Exclude the images and transcribe the entries below precisely.

▶ DATA RECORDS
+ + + + +

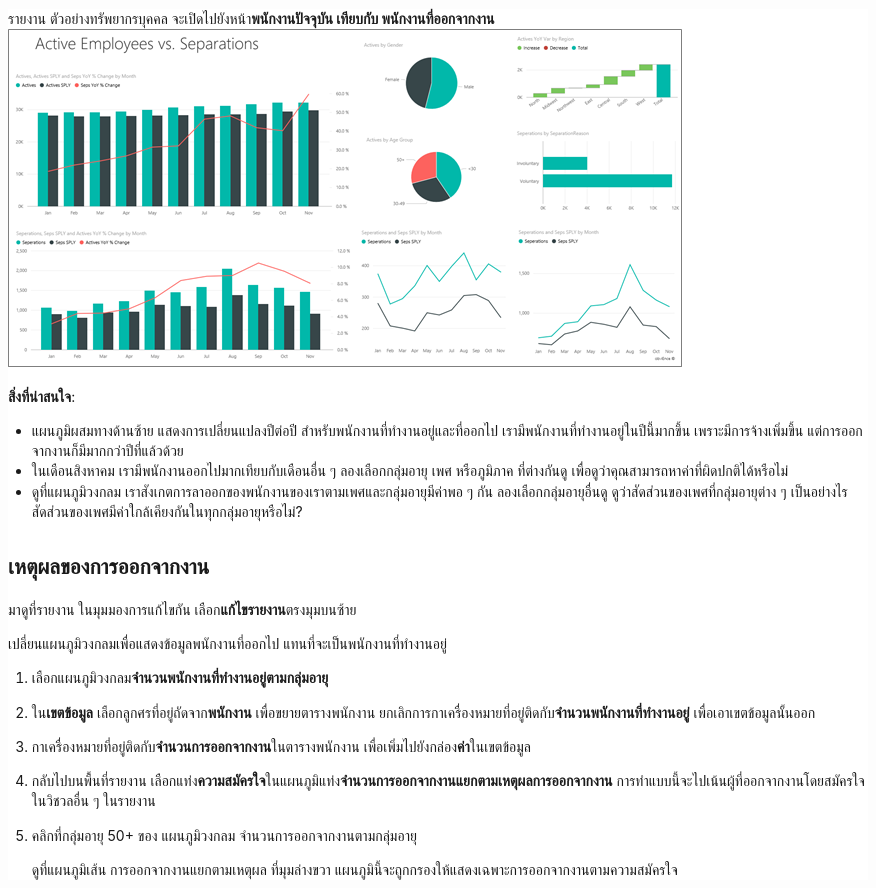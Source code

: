รายงาน ตัวอย่างทรัพยากรบุคคล จะเปิดไปยังหน้า**พนักงานปัจจุบัน เทียบกับ พนักงานที่ออกจากงาน**  
![](media/sample-human-resources/hr5.png)

**สิ่งที่น่าสนใจ**:

* แผนภูมิผสมทางด้านซ้าย แสดงการเปลี่ยนแปลงปีต่อปี สำหรับพนักงานที่ทำงานอยู่และที่ออกไป เรามีพนักงานที่ทำงานอยู่ในปีนี้มากขึ้น เพราะมีการจ้างเพิ่มขึ้น แต่การออกจากงานก็มีมากกว่าปีที่แล้วด้วย
* ในเดือนสิงหาคม เรามีพนักงานออกไปมากเทียบกับเดือนอื่น ๆ ลองเลือกกลุ่มอายุ เพศ หรือภูมิภาค ที่ต่างกันดู เพื่อดูว่าคุณสามารถหาค่าที่ผิดปกติได้หรือไม่
* ดูที่แผนภูมิวงกลม เราสังเกตการลาออกของพนักงานของเราตามเพศและกลุ่มอายุมีค่าพอ ๆ กัน ลองเลือกกลุ่มอายุอื่นดู ดูว่าสัดส่วนของเพศที่กลุ่มอายุต่าง ๆ เป็นอย่างไร สัดส่วนของเพศมีค่าใกล้เคียงกันในทุกกลุ่มอายุหรือไม่?

## <a name="reasons-for-separation"></a>เหตุผลของการออกจากงาน
มาดูที่รายงาน ในมุมมองการแก้ไขกัน เลือก**แก้ไขรายงาน**ตรงมุมบนซ้าย

เปลี่ยนแผนภูมิวงกลมเพื่อแสดงข้อมูลพนักงานที่ออกไป แทนที่จะเป็นพนักงานที่ทำงานอยู่

1. เลือกแผนภูมิวงกลม**จำนวนพนักงานที่ทำงานอยู่ตามกลุ่มอายุ**
2. ใน**เขตข้อมูล** เลือกลูกศรที่อยู่ถัดจาก**พนักงาน** เพื่อขยายตารางพนักงาน ยกเลิกการกาเครื่องหมายที่อยู่ติดกับ**จำนวนพนักงานที่ทำงานอยู่** เพื่อเอาเขตข้อมูลนั้นออก
3. กาเครื่องหมายที่อยู่ติดกับ**จำนวนการออกจากงาน**ในตารางพนักงาน เพื่อเพิ่มไปยังกล่อง**ค่า**ในเขตข้อมูล
4. กลับไปบนพื้นที่รายงาน เลือกแท่ง**ความสมัครใจ**ในแผนภูมิแท่ง**จำนวนการออกจากงานแยกตามเหตุผลการออกจากงาน** การทำแบบนี้จะไปเน้นผู้ที่ออกจากงานโดยสมัครใจในวิชวลอื่น ๆ ในรายงาน
5. คลิกที่กลุ่มอายุ 50+ ของ แผนภูมิวงกลม จำนวนการออกจากงานตามกลุ่มอายุ

   ดูที่แผนภูมิเส้น การออกจากงานแยกตามเหตุผล ที่มุมล่างขวา แผนภูมินี้จะถูกกรองให้แสดงเฉพาะการออกจากงานตามความสมัครใจ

+ + + + +

▶ EXERCISE RESPONSE
Source code

:รายงาน ตัวอย่างทรัพยากรบุคคล จะเปิดไปยังหน้า**พนักงานปัจจุบัน เทียบกับ พนักงานที่ออกจากงาน**  
![](media/sample-human-resources/hr5.png)

**สิ่งที่น่าสนใจ**:

* แผนภูมิผสมทางด้านซ้าย แสดงการเปลี่ยนแปลงปีต่อปี สำหรับพนักงานที่ทำงานอยู่และที่ออกไป เรามีพนักงานที่ทำงานอยู่ในปีนี้มากขึ้น เพราะมีการจ้างเพิ่มขึ้น แต่การออกจากงานก็มีมากกว่าปีที่แล้วด้วย
* ในเดือนสิงหาคม เรามีพนักงานออกไปมากเทียบกับเดือนอื่น ๆ ลองเลือกกลุ่มอายุ เพศ หรือภูมิภาค ที่ต่างกันดู เพื่อดูว่าคุณสามารถหาค่าที่ผิดปกติได้หรือไม่
* ดูที่แผนภูมิวงกลม เราสังเกตการลาออกของพนักงานของเราตามเพศและกลุ่มอายุมีค่าพอ ๆ กัน ลองเลือกกลุ่มอายุอื่นดู ดูว่าสัดส่วนของเพศที่กลุ่มอายุต่าง ๆ เป็นอย่างไร สัดส่วนของเพศมีค่าใกล้เคียงกันในทุกกลุ่มอายุหรือไม่?

## <a name="reasons-for-separation"></a>เหตุผลของการออกจากงาน
มาดูที่รายงาน ในมุมมองการแก้ไขกัน เลือก**แก้ไขรายงาน**ตรงมุมบนซ้าย

เปลี่ยนแผนภูมิวงกลมเพื่อแสดงข้อมูลพนักงานที่ออกไป แทนที่จะเป็นพนักงานที่ทำงานอยู่

1. เลือกแผนภูมิวงกลม**จำนวนพนักงานที่ทำงานอยู่ตามกลุ่มอายุ**
2. ใน**เขตข้อมูล** เลือกลูกศรที่อยู่ถัดจาก**พนักงาน** เพื่อขยายตารางพนักงาน ยกเลิกการกาเครื่องหมายที่อยู่ติดกับ**จำนวนพนักงานที่ทำงานอยู่** เพื่อเอาเขตข้อมูลนั้นออก
3. กาเครื่องหมายที่อยู่ติดกับ**จำนวนการออกจากงาน**ในตารางพนักงาน เพื่อเพิ่มไปยังกล่อง**ค่า**ในเขตข้อมูล
4. กลับไปบนพื้นที่รายงาน เลือกแท่ง**ความสมัครใจ**ในแผนภูมิแท่ง**จำนวนการออกจากงานแยกตามเหตุผลการออกจากงาน** การทำแบบนี้จะไปเน้นผู้ที่ออกจากงานโดยสมัครใจในวิชวลอื่น ๆ ในรายงาน
5. คลิกที่กลุ่มอายุ 50+ ของ แผนภูมิวงกลม จำนวนการออกจากงานตามกลุ่มอายุ

   ดูที่แผนภูมิเส้น การออกจากงานแยกตามเหตุผล ที่มุมล่างขวา แผนภูมินี้จะถูกกรองให้แสดงเฉพาะการออกจากงานตามความสมัครใจ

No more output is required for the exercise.